Cordileone: Supreme Court rulings set up 'worrisome' future

Archbishop Salvatore Cordileone of San Francisco is pictured after an interview Wednesday in Rome. (CNS/Paul Haring)

Archbishop Salvatore Cordileone of San Francisco is pictured after an interview Wednesday in Rome. (CNS/Paul Haring)

The "future of our democracy" is "very, very worrisome," U.S. Archbishop Salvatore Cordileone said in reaction to the U.S. Supreme Court's Wednesday rulings striking down the federal Defense of Marriage Act and refusing to rule on the merits of a ban on same-sex marriage in California.

The high court remanded the California case to lower courts on the grounds that the individuals who defended the law in court lacked legal standing to do so.

Cordileone of San Francisco, chairman of the U.S. bishops' Subcommittee for the Promotion and Defense of Marriage, spoke to Catholic News Service in Rome the day the court handed down its two decisions.

He was there to receive his pallium from Pope Francis in a ceremony Saturday, the feast of Sts.

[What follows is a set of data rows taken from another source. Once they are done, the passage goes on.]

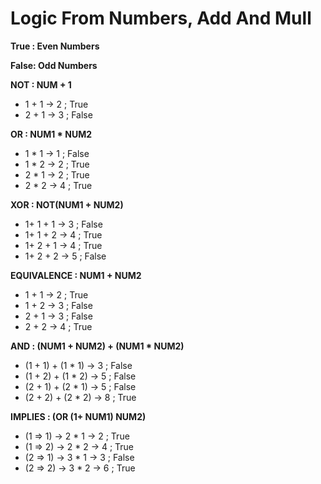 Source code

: # Logic From Numbers, Add And Mull

**True : Even Numbers**

**False: Odd Numbers**

**NOT : NUM + 1**
-  1 + 1 -> 2 ; True
-  2 + 1 -> 3 ; False

**OR : NUM1 * NUM2**
-  1 * 1 -> 1 ; False
-  1 * 2 -> 2 ; True
-  2 * 1 -> 2 ; True
-  2 * 2 -> 4 ; True

**XOR : NOT(NUM1 + NUM2)**
- 1+ 1 + 1 -> 3 ; False
- 1+ 1 + 2 -> 4 ; True
- 1+ 2 + 1 -> 4 ; True
- 1+ 2 + 2 -> 5 ; False

**EQUIVALENCE : NUM1 + NUM2**
-  1 + 1 -> 2 ; True
-  1 + 2 -> 3 ; False
-  2 + 1 -> 3 ; False
-  2 + 2 -> 4 ; True

**AND : (NUM1 + NUM2) + (NUM1 * NUM2)**
-  (1 + 1) + (1 * 1) -> 3 ; False
-  (1 + 2) + (1 * 2) -> 5 ; False
-  (2 + 1) + (2 * 1) -> 5 ; False
-  (2 + 2) + (2 * 2) -> 8 ; True

**IMPLIES : (OR (1+ NUM1) NUM2)**
- (1 => 1) -> 2 * 1 -> 2 ; True
- (1 => 2) -> 2 * 2 -> 4 ; True
- (2 => 1) -> 3 * 1 -> 3 ; False
- (2 => 2) -> 3 * 2 -> 6 ; True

Peter and Paul. The pope will present palliums to archbishops named in the past year. The woolen stole signifies an archbishop's authority over the Christian community.

In addressing the court's refusal to rule on the merits of a challenge to California's Proposition 8, the voter-approved initiative barring same-sex marriage, Cordileone noted that 7 million voters in California voted for the proposition and "many of them invested a lot of hard work and a lot of time and lots and lots of money against seemingly insurmountable odds."

When the state "refused to defend the law," he said, its proponents hired legal counsel, raised money and invested hard work to defend it. "Now they're being told that those elected officials charged with the duty of defending the laws of the state can refuse to do their duty simply because they disagree with the law and disenfranchise 7 million voters," he said.

In response to the court's ruling that DOMA is unconstitutional under the Equal Protection Clause, Cordileone said the court "overturned a law that respects and enforces the principle that it's in the best interests of the child to be raised by their mother and their father."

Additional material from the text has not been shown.